Well, my instincts hadn’t done me much good with Nick Pollock who, as a Pisces, could anticipate “new starts in many parts of your life. Your horizons are expanding, but maybe the real love of your life is closer to home than you think.”
Yeah, I thought, in the mirror . . . and the new starts would be the five other women he’d slept with since me.
The phone didn’t ring all afternoon and nobody came into my office. Maxine was out at a meeting with an important advertiser. Seraphima had been taken on a fashion shoot with Zoe as a treat, and Liinda was giving me a wide berth. Who knows where Debbie was—probably having a free facial somewhere. At five p.m. I decided I couldn’t stand it anymore and went home. Or “home,” as I thought of it.

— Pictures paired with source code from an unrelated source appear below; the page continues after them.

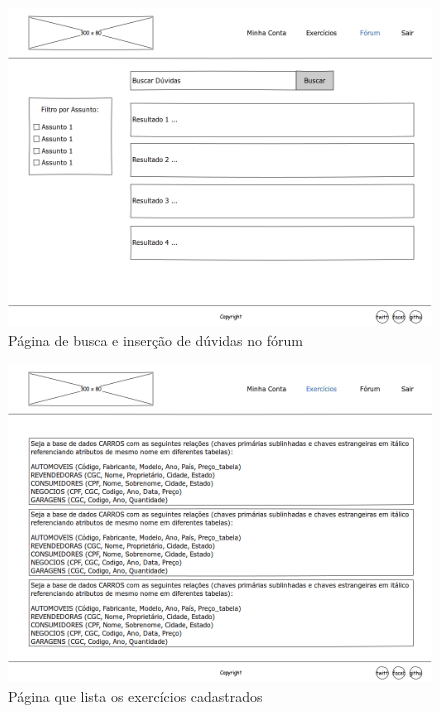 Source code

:\documentclass[graduacao,brazil]{ThesisPUC}
\begin{document}
\begin{figure}[H]
    \centering
    \includegraphics[width=\linewidth]{Imagens/ForumPage.png}
    \caption{P\'{a}gina de busca e inser\c{c}\~{a}o de d\'{u}vidas no f\'{o}rum}
\end{figure}

\begin{figure}[H]
    \centering
    \includegraphics[width=\linewidth]{Imagens/ExercisePage.png}
    \caption{P\'{a}gina que lista os exerc\'{i}cios cadastrados}
\end{figure}
\end{document}
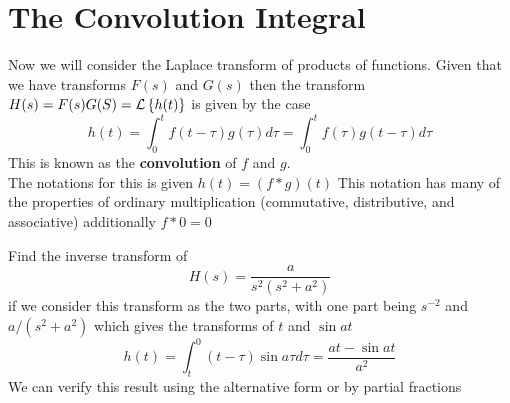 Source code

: \section{The Convolution Integral}
Now we will consider the Laplace transform of products of functions. Given that we have transforms $ F(s) $ and $ G(s) $ then the transform $ H(s) = F(s)G(S) = \mathcal{L} \left\{ h(t) \right\}$ is given by the case \[ h(t) = \int_{0}^{t} f(t-\tau) g(\tau) d\tau = \int_{0}^{t} f(\tau) g(t-\tau) d\tau \] This is known as the \textbf{convolution} of $ f $ and $ g $. \\
The notations for this is given $ h(t) = (f \ast g)(t) $ This notation has many of the properties of ordinary multiplication (commutative, distributive, and associative) additionally $ f \ast 0 = 0 $
\begin{example}
	Find the inverse transform of \[ H(s) = \dfrac{a}{s^2(s^2 + a^2)} \] if we consider this transform as the two parts, with one part being $ s^{-2} $ and $ a/(s^2 + a^2) $ which gives the transforms of $ t $ and $ \sin at $ 
	\[ h(t) = \int_{t}^{0}(t-\tau) \sin a \tau d \tau = \dfrac{at - \sin at}{a^2} \] We can verify this result using the alternative form or by partial fractions 
\end{example}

It was quite a nice flat in a 1920s block, with views of a little marina full of boats and out into the harbour, which was so thrilling after living in London. It was light and spacious, but practically empty. I’d assumed I would be moving into a furnished place and hadn’t brought a thing with me apart from clothes and essential books and photos. Not that I owned anything practical anyway, because although I’d lived with Rick for five years, it was very much his place and his stuff—his Alessi kettle, his Fornasetti china, his Conran Shop cutlery. So I’d spent my first two days in Australia buying a bed, a kettle, one mug, one plate, one bowl, one knife, one fork, one spoon, one saucepan, one wooden spoon, and hiring a fridge and a telly.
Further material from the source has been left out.